Liège

Le patron d’un donjon sadomasochiste poursuivi pour exercice illégal de la médecine.

Le diable, en réalité, Michel, 73 ans, le patron de « L’Antre du diable », un club sadomasochiste a comparu devant le tribunal correctionnel de Liège, pour avoir organisé de la prostitution, mais aussi participé à un exercice illégal de la médecine et de l’art infirmier. L’homme tenait un donjon sadomasochiste. Il a d’abord été inquiété pour avoir employé une mineure d’âge qui s’est prostituée dans son donjon. 

Il a déménagé à Ans où les autorités se sont inquiétées. En effet, il est apparu que des actes qui pourraient s’apparenter à des actes chirurgicaux et médicaux y avaient lieu. Certains ont expliqué que les conditions d’hygiène n’auraient pas été optimales. Une accusation que réfute totalement Michel. Dans ce donjon, des participants se faisaient clouer le sexe sur une planche en bois, ou encore suturer le méat urinaire… Certains hommes préféraient se faire injecter du sérum physiologique dans les seins avec des aiguilles pour les gonfler ou encore se faire prélever du sang pour le boire. 

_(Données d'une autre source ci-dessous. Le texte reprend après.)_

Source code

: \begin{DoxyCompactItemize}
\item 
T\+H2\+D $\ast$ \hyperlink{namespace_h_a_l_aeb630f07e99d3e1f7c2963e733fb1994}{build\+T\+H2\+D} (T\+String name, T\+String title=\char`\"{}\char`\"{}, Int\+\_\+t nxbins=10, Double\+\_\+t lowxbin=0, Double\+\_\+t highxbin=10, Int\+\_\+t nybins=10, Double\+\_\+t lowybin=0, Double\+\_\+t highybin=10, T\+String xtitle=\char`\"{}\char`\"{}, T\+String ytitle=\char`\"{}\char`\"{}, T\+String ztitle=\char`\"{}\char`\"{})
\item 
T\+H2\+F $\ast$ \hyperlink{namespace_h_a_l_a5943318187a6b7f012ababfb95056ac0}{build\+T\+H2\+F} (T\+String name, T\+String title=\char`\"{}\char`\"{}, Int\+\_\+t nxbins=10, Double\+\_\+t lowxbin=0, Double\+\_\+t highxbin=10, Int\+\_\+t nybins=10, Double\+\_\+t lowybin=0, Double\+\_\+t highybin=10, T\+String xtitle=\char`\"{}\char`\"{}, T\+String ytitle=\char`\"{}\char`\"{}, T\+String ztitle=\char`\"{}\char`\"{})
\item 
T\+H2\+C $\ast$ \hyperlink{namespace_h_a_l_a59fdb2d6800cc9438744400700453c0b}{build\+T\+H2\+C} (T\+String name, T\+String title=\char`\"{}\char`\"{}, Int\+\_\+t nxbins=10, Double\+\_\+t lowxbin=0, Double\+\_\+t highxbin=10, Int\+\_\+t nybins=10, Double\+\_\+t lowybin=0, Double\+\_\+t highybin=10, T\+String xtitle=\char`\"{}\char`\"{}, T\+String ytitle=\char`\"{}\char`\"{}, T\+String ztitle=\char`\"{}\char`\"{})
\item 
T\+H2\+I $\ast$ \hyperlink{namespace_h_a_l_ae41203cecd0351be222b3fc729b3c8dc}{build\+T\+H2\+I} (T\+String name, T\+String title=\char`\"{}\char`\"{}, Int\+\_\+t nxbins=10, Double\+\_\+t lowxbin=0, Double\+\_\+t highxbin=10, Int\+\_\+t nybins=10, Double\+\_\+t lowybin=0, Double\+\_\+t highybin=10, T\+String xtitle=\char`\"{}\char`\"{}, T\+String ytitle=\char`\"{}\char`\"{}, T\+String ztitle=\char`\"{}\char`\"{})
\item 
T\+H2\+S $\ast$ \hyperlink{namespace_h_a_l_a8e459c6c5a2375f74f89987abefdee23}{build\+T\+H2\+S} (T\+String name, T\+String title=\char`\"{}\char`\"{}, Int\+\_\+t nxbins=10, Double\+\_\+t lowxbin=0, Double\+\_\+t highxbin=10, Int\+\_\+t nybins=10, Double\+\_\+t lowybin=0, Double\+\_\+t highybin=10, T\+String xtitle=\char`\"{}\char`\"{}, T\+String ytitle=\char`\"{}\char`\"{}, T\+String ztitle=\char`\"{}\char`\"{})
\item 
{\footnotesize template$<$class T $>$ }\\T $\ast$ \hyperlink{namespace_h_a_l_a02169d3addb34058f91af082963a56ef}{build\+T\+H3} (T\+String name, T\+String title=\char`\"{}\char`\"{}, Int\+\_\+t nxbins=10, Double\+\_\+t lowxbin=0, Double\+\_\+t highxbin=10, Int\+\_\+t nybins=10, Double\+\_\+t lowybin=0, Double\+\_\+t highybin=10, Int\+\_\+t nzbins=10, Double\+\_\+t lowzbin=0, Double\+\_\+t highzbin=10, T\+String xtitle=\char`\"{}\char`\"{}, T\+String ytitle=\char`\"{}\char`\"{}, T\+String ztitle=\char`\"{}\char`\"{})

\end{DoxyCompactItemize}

Le parquet retient une période infractionnelle entre 2013 et 2014. Le 17 juillet 2014, les tenanciers promettaient des « jeux médicaux dans le BDSM (ndlr: bondage, sadisme et masochisme) à l’Antre du diable. » La plupart des séances ont été photographiées et diffusées sur le site. « Je n’ai pas obligé des gens à avoir ces pratiques », a indiqué Michel. « Je ne les ai pas inventées. Le fait d’enfoncer des aiguilles dans les gens c’est normal. Ces pratiques sont devenues banales », a estimé le prévenu. « Se faire clouer le sexe sur une planche vient sans doute d’un film avec Depardieu », a poursuivi le prévenu devant les yeux ébahis de la présidente du tribunal. 

Le parquet a requis une peine de 2 ans de prison. La défense a estimé que les préventions n’étaient pas établies car cela ne relevait pas d’actes médicaux.